REUTERS - Former French President Jacques Chirac will go on trial next year to face criminal charges that he misused public funds, a court said on Friday, in a case which dates back to his tenure as mayor of Paris over 15 years ago.
The former head of state, who occupied the mayoral post between 1977 and 1995 before becoming president, is accused of paying salaries to 21 "phantom employees" from public coffers.
He will be the country's first former head of state to face criminal charges since the founding of the Fifth Republic over half a century ago. The case was brought against him and others in his mayoral cabinet in 2009 after the 12 months of legal immunity linked to his office expired.

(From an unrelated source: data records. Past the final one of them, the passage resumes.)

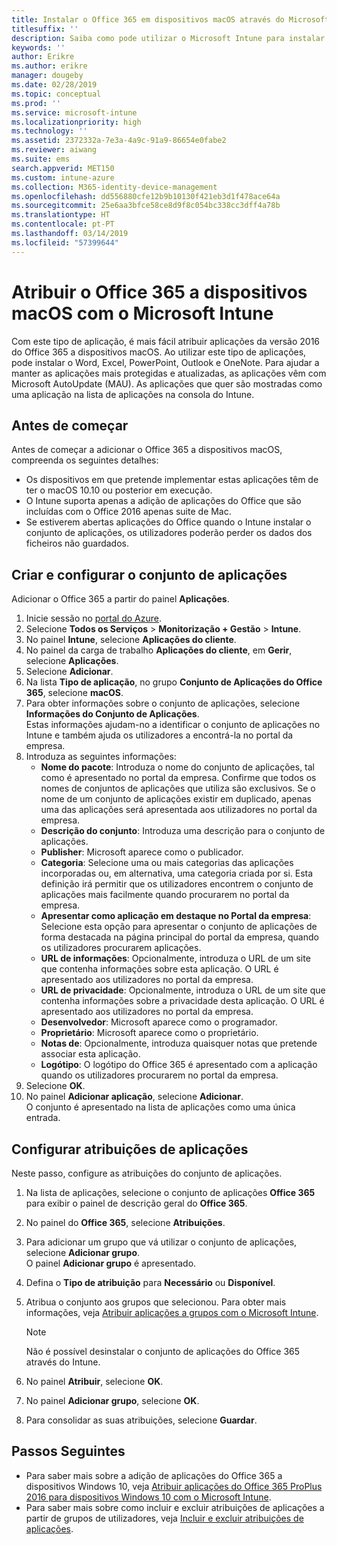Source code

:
 ```yaml
---
title: Instalar o Office 365 em dispositivos macOS através do Microsoft Intune
titlesuffix: ''
description: Saiba como pode utilizar o Microsoft Intune para instalar as aplicações do Office 365 em dispositivos macOS.
keywords: ''
author: Erikre
ms.author: erikre
manager: dougeby
ms.date: 02/28/2019
ms.topic: conceptual
ms.prod: ''
ms.service: microsoft-intune
ms.localizationpriority: high
ms.technology: ''
ms.assetid: 2372332a-7e3a-4a9c-91a9-86654e0fabe2
ms.reviewer: aiwang
ms.suite: ems
search.appverid: MET150
ms.custom: intune-azure
ms.collection: M365-identity-device-management
ms.openlocfilehash: dd556880cfe12b9b10130f421eb3d1f478ace64a
ms.sourcegitcommit: 25e6aa3bfce58ce8d9f8c054bc338cc3dff4a78b
ms.translationtype: HT
ms.contentlocale: pt-PT
ms.lasthandoff: 03/14/2019
ms.locfileid: "57399644"
---
```

# <a name="assign-office-365-to-macos-devices-with-microsoft-intune"></a>Atribuir o Office 365 a dispositivos macOS com o Microsoft Intune

Com este tipo de aplicação, é mais fácil atribuir aplicações da versão 2016 do Office 365 a dispositivos macOS. Ao utilizar este tipo de aplicações, pode instalar o Word, Excel, PowerPoint, Outlook e OneNote. Para ajudar a manter as aplicações mais protegidas e atualizadas, as aplicações vêm com Microsoft AutoUpdate (MAU). As aplicações que quer são mostradas como uma aplicação na lista de aplicações na consola do Intune.


## <a name="before-you-start"></a>Antes de começar

Antes de começar a adicionar o Office 365 a dispositivos macOS, compreenda os seguintes detalhes:

- Os dispositivos em que pretende implementar estas aplicações têm de ter o macOS 10.10 ou posterior em execução.
- O Intune suporta apenas a adição de aplicações do Office que são incluídas com o Office 2016 apenas suite de Mac.
- Se estiverem abertas aplicações do Office quando o Intune instalar o conjunto de aplicações, os utilizadores poderão perder os dados dos ficheiros não guardados.

## <a name="create-and-configure-the-app-suite"></a>Criar e configurar o conjunto de aplicações

Adicionar o Office 365 a partir do painel **Aplicações**.
1. Inicie sessão no [portal do Azure](https://portal.azure.com).
2. Selecione **Todos os Serviços** > **Monitorização + Gestão** > **Intune**.
3. No painel **Intune**, selecione **Aplicações do cliente**.
4. No painel da carga de trabalho **Aplicações do cliente**, em **Gerir**, selecione **Aplicações**. 
5. Selecione **Adicionar**.
6. Na lista **Tipo de aplicação**, no grupo **Conjunto de Aplicações do Office 365**, selecione **macOS**.
7. Para obter informações sobre o conjunto de aplicações, selecione **Informações do Conjunto de Aplicações**.  
    Estas informações ajudam-no a identificar o conjunto de aplicações no Intune e também ajuda os utilizadores a encontrá-la no portal da empresa.
8. Introduza as seguintes informações:
    - **Nome do pacote**: Introduza o nome do conjunto de aplicações, tal como é apresentado no portal da empresa. Confirme que todos os nomes de conjuntos de aplicações que utiliza são exclusivos. Se o nome de um conjunto de aplicações existir em duplicado, apenas uma das aplicações será apresentada aos utilizadores no portal da empresa.
    - **Descrição do conjunto**: Introduza uma descrição para o conjunto de aplicações.
    - **Publisher**: Microsoft aparece como o publicador.
    - **Categoria**: Selecione uma ou mais categorias das aplicações incorporadas ou, em alternativa, uma categoria criada por si. Esta definição irá permitir que os utilizadores encontrem o conjunto de aplicações mais facilmente quando procurarem no portal da empresa.
    - **Apresentar como aplicação em destaque no Portal da empresa**: Selecione esta opção para apresentar o conjunto de aplicações de forma destacada na página principal do portal da empresa, quando os utilizadores procurarem aplicações.
    - **URL de informações**: Opcionalmente, introduza o URL de um site que contenha informações sobre esta aplicação. O URL é apresentado aos utilizadores no portal da empresa.
    - **URL de privacidade**: Opcionalmente, introduza o URL de um site que contenha informações sobre a privacidade desta aplicação. O URL é apresentado aos utilizadores no portal da empresa.
    - **Desenvolvedor**: Microsoft aparece como o programador.
    - **Proprietário**: Microsoft aparece como o proprietário.
    - **Notas de**: Opcionalmente, introduza quaisquer notas que pretende associar esta aplicação.
    - **Logótipo**: O logótipo do Office 365 é apresentado com a aplicação quando os utilizadores procurarem no portal da empresa.
9. Selecione **OK**.
10. No painel **Adicionar aplicação**, selecione **Adicionar**.  
    O conjunto é apresentado na lista de aplicações como uma única entrada.

## <a name="configure-app-assignments"></a>Configurar atribuições de aplicações

Neste passo, configure as atribuições do conjunto de aplicações. 

1. Na lista de aplicações, selecione o conjunto de aplicações **Office 365** para exibir o painel de descrição geral do **Office 365**.
2. No painel do **Office 365**, selecione **Atribuições**.
3. Para adicionar um grupo que vá utilizar o conjunto de aplicações, selecione **Adicionar grupo**.  
    O painel **Adicionar grupo** é apresentado.
4. Defina o **Tipo de atribuição** para **Necessário** ou **Disponível**.
5. Atribua o conjunto aos grupos que selecionou. Para obter mais informações, veja [Atribuir aplicações a grupos com o Microsoft Intune](apps-deploy.md).

    >[!Note]
    > Não é possível desinstalar o conjunto de aplicações do Office 365 através do Intune.

5. No painel **Atribuir**, selecione **OK**.
6. No painel **Adicionar grupo**, selecione **OK**.
7. Para consolidar as suas atribuições, selecione **Guardar**.

## <a name="next-steps"></a>Passos Seguintes

- Para saber mais sobre a adição de aplicações do Office 365 a dispositivos Windows 10, veja [Atribuir aplicações do Office 365 ProPlus 2016 para dispositivos Windows 10 com o Microsoft Intune](apps-add-office365.md).
- Para saber mais sobre como incluir e excluir atribuições de aplicações a partir de grupos de utilizadores, veja [Incluir e excluir atribuições de aplicações](apps-inc-exl-assignments.md).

Heavy with symbolism, the case represents a potential stain on a presidential office which has traditionally been above the fray of daily politics.
The legal saga has mesmerised France. In August, newspaper Le Monde published a "political fiction" series on the trial and its imagined outcome, which was later published in book form.

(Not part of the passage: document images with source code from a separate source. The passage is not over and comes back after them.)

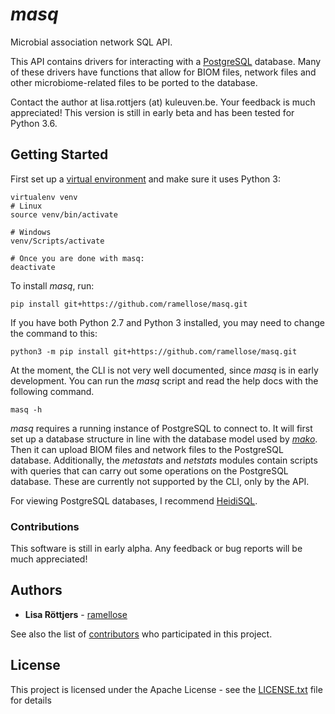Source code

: # _masq_

Microbial association network SQL API.

This API contains drivers for interacting with a [PostgreSQL](https://www.postgresql.org/) database.
Many of these drivers have functions that allow for BIOM files,
network files and other microbiome-related files to be ported to the database.

Contact the author at lisa.rottjers (at) kuleuven.be. Your feedback is much appreciated!
This version is still in early beta and has been tested for Python 3.6.

## Getting Started

First set up a [virtual environment](https://docs.python-guide.org/dev/virtualenvs/) and make sure it uses Python 3:
```
virtualenv venv
# Linux
source venv/bin/activate

# Windows
venv/Scripts/activate

# Once you are done with masq:
deactivate
```

To install _masq_, run:
```
pip install git+https://github.com/ramellose/masq.git
```

If you have both Python 2.7 and Python 3 installed, you may need to change the command to this:
```
python3 -m pip install git+https://github.com/ramellose/masq.git
```

At the moment, the CLI is not very well documented, since _masq_ is in early development.
You can run the _masq_ script and read the help docs with the following command.

```
masq -h
```

_masq_ requires a running instance of PostgreSQL to connect to.
It will first set up a database structure in line with the database model used by [_mako_](https://github.com/ramellose/mako).
Then it can upload BIOM files and network files to the PostgreSQL database.
Additionally, the _metastats_ and _netstats_ modules contain scripts with queries that can carry out some operations on the PostgreSQL database.
These are currently not supported by the CLI, only by the API.

For viewing PostgreSQL databases, I recommend [HeidiSQL](https://www.heidisql.com/).

### Contributions

This software is still in early alpha. Any feedback or bug reports will be much appreciated!

## Authors

* **Lisa Röttjers** - [ramellose](https://github.com/ramellose)

See also the list of [contributors](https://github.com/ramellose/manta/contributors) who participated in this project.

## License

This project is licensed under the Apache License - see the [LICENSE.txt](LICENSE.txt) file for details


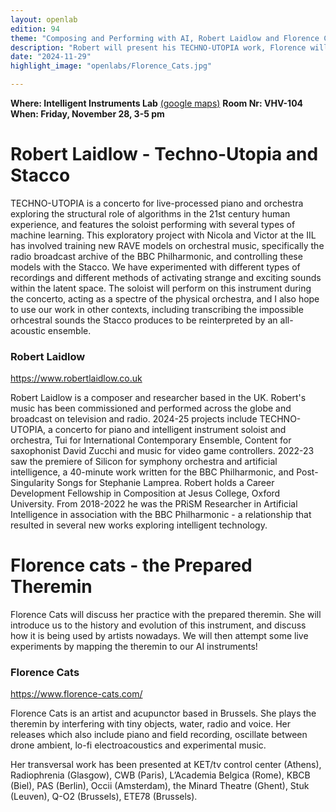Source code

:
 ```yaml
---
layout: openlab
edition: 94
theme: "Composing and Performing with AI, Robert Laidlow and Florence Cats"
description: "Robert will present his TECHNO-UTOPIA work, Florence will discuss her practice with the theremin"
date: "2024-11-29"
highlight_image: "openlabs/Florence_Cats.jpg"

---
```


**Where: Intelligent Instruments Lab** [(google maps)](https://maps.app.goo.gl/QAgZdx3r5fFfV2Kt5)
**Room Nr: VHV-104**
**When: Friday, November 28, 3-5 pm**
<script>
    import CaptionedImage from "../../components/Images/CaptionedImage.svelte"
</script>


# Robert Laidlow - Techno-Utopia and Stacco

<CaptionedImage
    src="openlabs/Robert_Laidlow.jpg"
    alt="Composer Robert Laidlow" 
    caption="Composer Robert Laidlow"/>

TECHNO-UTOPIA is a concerto for live-processed piano and orchestra exploring the structural role of algorithms in the 21st century human experience, and features the soloist performing with several types of machine learning. This exploratory project with Nicola and Victor at the IIL has involved training new RAVE models on orchestral music, specifically the radio broadcast archive of the BBC Philharmonic, and controlling these models with the Stacco. We have experimented with different types of recordings and different methods of activating strange and exciting sounds within the latent space. The soloist will perform on this instrument during the concerto, acting as a spectre of the physical orchestra, and I also hope to use our work in other contexts, including transcribing the impossible orhcestral sounds the Stacco produces to be reinterpreted by an all-acoustic ensemble.


### Robert Laidlow
https://www.robertlaidlow.co.uk


Robert Laidlow is a composer and researcher based in the UK. Robert's music has been commissioned and performed across the globe and broadcast on television and radio. 2024-25 projects include TECHNO-UTOPIA, a concerto for piano and intelligent instrument soloist and orchestra, Tui for International Contemporary Ensemble, Content for saxophonist David Zucchi and music for video game controllers. 2022-23 saw the premiere of Silicon for symphony orchestra and artificial intelligence, a 40-minute work written for the BBC Philharmonic, and Post-Singularity Songs for Stephanie Lamprea. Robert holds a Career Development Fellowship in Composition at Jesus College, Oxford University. From 2018-2022 he was the PRiSM Researcher in Artificial Intelligence in association with the BBC Philharmonic - a relationship that resulted in several new works exploring intelligent technology.


# Florence cats - the Prepared Theremin

<CaptionedImage
    src="openlabs/Florence_Cats.jpg"
    alt="Performer Florence Cats" 
    caption="Performer Florence Cats"/>


Florence Cats will discuss her practice with the prepared theremin. She will introduce us to the history and evolution of this instrument, and discuss how it is being used by artists nowadays. We will then attempt some live experiments by mapping the theremin to our AI instruments!

### Florence Cats
https://www.florence-cats.com/

Florence Cats is an artist and acupunctor based in Brussels. She plays the theremin by interfering with tiny objects, water, radio and voice. Her releases which also include piano and field recording, oscillate between drone ambient, lo-fi electroacoustics and experimental music.

Her transversal work has been presented at KET/tv control center (Athens), Radiophrenia (Glasgow), CWB (Paris), L’Academia Belgica (Rome), KBCB (Biel), PAS (Berlin), Occii (Amsterdam), the Minard Theatre (Ghent), Stuk (Leuven), Q-O2 (Brussels), ETE78 (Brussels).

Originally planned for November, the trial has been pushed back to March-April 2011, the court said on Friday.
Chirac, 77, has said he will attend but he is not required to do so by law. Georges Kiejman, his lawyer and a minister under late president Francois Mitterand, told reporters on Friday he hoped the health of Mr Chirac would allow him to attend.
The predecessor of President Nicolas Sarkozy is not known to have any serious health concerns, but recent media reports have described him as "tired" and "depressed". He lives in Paris and works as the head of a foundation named after him.
If convicted, Chirac would face up to 10 years in prison, a 150,000-euro fine and a ten-year ban from public office. Yet the circumstances leading up to the trial have added confusion to its potential outcome.
But a lawyer representing a group of taxpayers has said they will take on the mantle of plaintiffs in the trial, though he has yet to provide any documents backing the claim.
In the French legal system, a defendant can be convicted even in the absence of a plaintiff or accusing party.
Further muddying the waters, the prosecutor in charge of leading the original investigation into the case has said that evidence was not sufficient to bring a conviction and that the former president should be exonerated completely.
It is only because a investigating magistrate has decided to pursue the case that it has been brought to trial.
Nine other defendants will face trial along with Chirac, including his former cabinet director, an ex-trade union leader and the grandson of Charles de Gaulle. The charges against them concern extra salaries for friends and partners.